I’m still working on my opinion of the Sigma 18-35/1.8. And still tackling AF accuracy and reliability problems. I think (in part thanks to my AF tuning) I’ve got the accuracy issues mostly worked out… it’s not hard to demonstrate really bad AF consistency in synthetic settings, but whenever I actually go out and shoot for real, it mostly just works exactly as intended. That seems to be supporting my hunch that AF accuracy with any lens is less consistent than you’d think, and less important than you might believe.
The reliability is still an issue, though. Every now and again I’ll get a random shot that’s just completely out of focus. Absolutely nothing in the frame is even remotely in focus. It’s like I jammed the focus ring to its limit past infinity. The camera swears it’s in focus at the time. This is very frustrating, because I’m yet to figure out how to predict it, and unless I’m doing a slow scene (e.g. landscapes), I don’t always have time to really check the focus in the viewfinder (or chimp the photos afterwards).
To tackle that, pragmatically, I’ve begun using the focus distance indicator on the lens where possible (i.e. for infinity and/or smaller apertures). That actually works fairly well – the indicator seems to be accurate enough, and infinity seems about spot on (I dare say I have to put it a fraction of a millimetre less than infinity, but I can’t be sure).
The other thing I’m still grappling with is something I never expected. It’s sharp. As in, ow sharp. I expected it to be “sharp”, but I didn’t appreciate it, funnily enough, until I’d seen image after image. In fact, for a little while I was seeing my photos as broken in some way – they looked weird in some fashion I couldn’t put my finger on. It was only when I happened on a set where I’d shot the same landscape at varying apertures that I figured it out. At wide open, f/1.8, it looks what I would previously have called “sharp”. Better than your typical consumer zooms, kit lenses, and crappy old primes. Up there with the Nikon 50/1.8G, easily. But stop down to f/5.6, and it’s beyond sharp. It looks over-sharpened, to my eyes, as if I’d post-processed it crudely. Apparently I’ve been unknowingly used to a bit of softness.
And the reason that looks “weird” is because it completely changes the texture of so many things, when viewed at normal screen sizes (i.e. ~25%). What used to be just a fluffy green tree is now a complex, fine-detailed mass of branches and leaves.

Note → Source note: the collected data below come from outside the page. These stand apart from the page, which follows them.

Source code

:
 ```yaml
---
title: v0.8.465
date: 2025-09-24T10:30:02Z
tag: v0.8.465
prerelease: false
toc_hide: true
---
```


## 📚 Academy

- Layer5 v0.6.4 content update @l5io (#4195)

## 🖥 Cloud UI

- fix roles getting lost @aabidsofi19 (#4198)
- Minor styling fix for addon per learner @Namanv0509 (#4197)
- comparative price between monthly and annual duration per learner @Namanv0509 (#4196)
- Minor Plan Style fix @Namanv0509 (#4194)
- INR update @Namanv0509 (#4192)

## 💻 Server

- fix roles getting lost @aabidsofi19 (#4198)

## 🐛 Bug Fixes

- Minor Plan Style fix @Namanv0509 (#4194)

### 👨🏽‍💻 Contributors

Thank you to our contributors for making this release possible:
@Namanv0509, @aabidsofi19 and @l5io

Nuanced and much busier. Which isn’t always a good thing, though I hope to get used to it so I can really appreciate this lens.
The irony of this is not lost on me. Too-sharp images. To me, of all people – the compulsive pixel-peeper and guy who takes a hundred and forty photos of a single stationary hawk just to ensure one’s “good enough” (yes, possibly going too far on that specific occasion, I’ll give you that… 😀 ).

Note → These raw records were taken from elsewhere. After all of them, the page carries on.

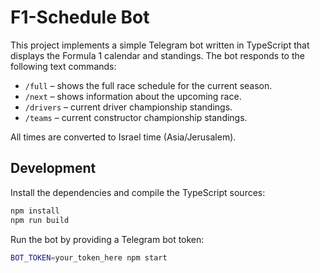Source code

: # F1-Schedule Bot

This project implements a simple Telegram bot written in TypeScript that
displays the Formula 1 calendar and standings. The bot responds to the
following text commands:

* `/full` – shows the full race schedule for the current season.
* `/next` – shows information about the upcoming race.
* `/drivers` – current driver championship standings.
* `/teams` – current constructor championship standings.

All times are converted to Israel time (Asia/Jerusalem).

## Development

Install the dependencies and compile the TypeScript sources:

```bash
npm install
npm run build
```

Run the bot by providing a Telegram bot token:

```bash
BOT_TOKEN=your_token_here npm start
```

Others might laugh at this. It’s probably not news or any kind of revolution to many photographers. But my money in lenses has gone to long focal lengths, ’til now (and not, alas, the mighty primes – I’m not that rich nor blessed with sufficient upper body strength). I was distantly aware that shorter, “normal” focal length lenses tend to be sharper by nature, but I didn’t realise by just how much.
It’s also strange to me that DxOmark’s sharpness data doesn’t show much difference between f/1.8 and f/5.6. I’d assume I’d got a “soft” copy except that, as noted, f/1.8 is still as sharp as any other lens I own. But then I’d already begun to suspect that the ostensibly linear Y axis on DxOmark’s sharpness profile charts is not correlated linearly with perceived sharpness.
Addendum: I should note that it seems to have a preference for large focal distances. It was very good at a foot or two, as expected, but the aforementioned ow-sharp really only kicks in at tens, perhaps hundreds of feet plus. Though admittedly it may be that the AF inaccuracy is masking its true capabilities at short distances (and I haven’t deliberately tried a f/5.6 near-focus subject yet, but am now eager to).